- [Description of the task]: Retype, word for word, each line between the lines holding "API будет написана" and "Для визуализации маршрута", inclusive, and leave the rest of the data alone.

Extracted data entries:
::::::

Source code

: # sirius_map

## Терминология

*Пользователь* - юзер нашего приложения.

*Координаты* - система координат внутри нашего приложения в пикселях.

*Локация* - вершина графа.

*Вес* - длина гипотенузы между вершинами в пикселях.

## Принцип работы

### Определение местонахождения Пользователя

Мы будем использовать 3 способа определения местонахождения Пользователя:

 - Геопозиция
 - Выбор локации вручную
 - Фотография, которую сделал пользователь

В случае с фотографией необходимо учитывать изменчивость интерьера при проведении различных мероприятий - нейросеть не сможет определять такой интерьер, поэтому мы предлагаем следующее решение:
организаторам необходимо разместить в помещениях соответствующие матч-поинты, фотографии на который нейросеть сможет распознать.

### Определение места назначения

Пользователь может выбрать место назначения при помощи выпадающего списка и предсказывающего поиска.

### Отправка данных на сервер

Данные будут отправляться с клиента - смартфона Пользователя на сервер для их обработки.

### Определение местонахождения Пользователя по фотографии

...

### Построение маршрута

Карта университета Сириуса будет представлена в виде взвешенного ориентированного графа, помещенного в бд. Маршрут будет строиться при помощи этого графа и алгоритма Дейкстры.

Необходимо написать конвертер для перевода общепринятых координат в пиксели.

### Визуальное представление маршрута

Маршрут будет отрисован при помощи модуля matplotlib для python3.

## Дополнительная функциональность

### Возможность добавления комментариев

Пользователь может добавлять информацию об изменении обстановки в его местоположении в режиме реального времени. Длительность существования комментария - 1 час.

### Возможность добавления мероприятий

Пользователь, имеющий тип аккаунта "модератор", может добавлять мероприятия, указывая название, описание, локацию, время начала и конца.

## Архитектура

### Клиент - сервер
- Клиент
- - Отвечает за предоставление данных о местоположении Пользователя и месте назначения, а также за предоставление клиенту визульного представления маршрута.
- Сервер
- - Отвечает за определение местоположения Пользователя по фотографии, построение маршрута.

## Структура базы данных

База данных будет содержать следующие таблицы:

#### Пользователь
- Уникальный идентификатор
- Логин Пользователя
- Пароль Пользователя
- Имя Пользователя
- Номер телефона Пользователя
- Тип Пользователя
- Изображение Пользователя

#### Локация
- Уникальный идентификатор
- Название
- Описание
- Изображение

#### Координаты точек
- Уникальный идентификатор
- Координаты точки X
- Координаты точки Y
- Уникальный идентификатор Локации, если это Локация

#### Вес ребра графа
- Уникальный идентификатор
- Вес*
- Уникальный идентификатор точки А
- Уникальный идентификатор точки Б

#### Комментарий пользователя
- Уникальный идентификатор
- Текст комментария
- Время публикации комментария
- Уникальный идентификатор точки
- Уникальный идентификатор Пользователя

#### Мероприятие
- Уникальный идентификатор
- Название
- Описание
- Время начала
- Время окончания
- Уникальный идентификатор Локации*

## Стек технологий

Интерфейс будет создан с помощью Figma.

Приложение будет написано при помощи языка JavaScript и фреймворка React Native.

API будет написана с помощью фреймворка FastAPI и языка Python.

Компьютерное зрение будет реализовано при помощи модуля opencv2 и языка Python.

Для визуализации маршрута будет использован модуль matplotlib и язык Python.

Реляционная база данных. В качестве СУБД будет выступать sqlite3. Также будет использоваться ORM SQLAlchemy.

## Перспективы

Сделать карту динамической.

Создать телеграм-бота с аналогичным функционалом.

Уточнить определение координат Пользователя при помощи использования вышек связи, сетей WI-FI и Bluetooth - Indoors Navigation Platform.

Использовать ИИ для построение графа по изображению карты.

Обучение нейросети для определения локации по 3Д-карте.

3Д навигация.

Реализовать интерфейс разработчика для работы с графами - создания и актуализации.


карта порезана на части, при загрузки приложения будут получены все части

::::::

- [Exercise output]:
API будет написана с помощью фреймворка FastAPI и языка Python.

Компьютерное зрение будет реализовано при помощи модуля opencv2 и языка Python.

Для визуализации маршрута будет использован модуль matplotlib и язык Python.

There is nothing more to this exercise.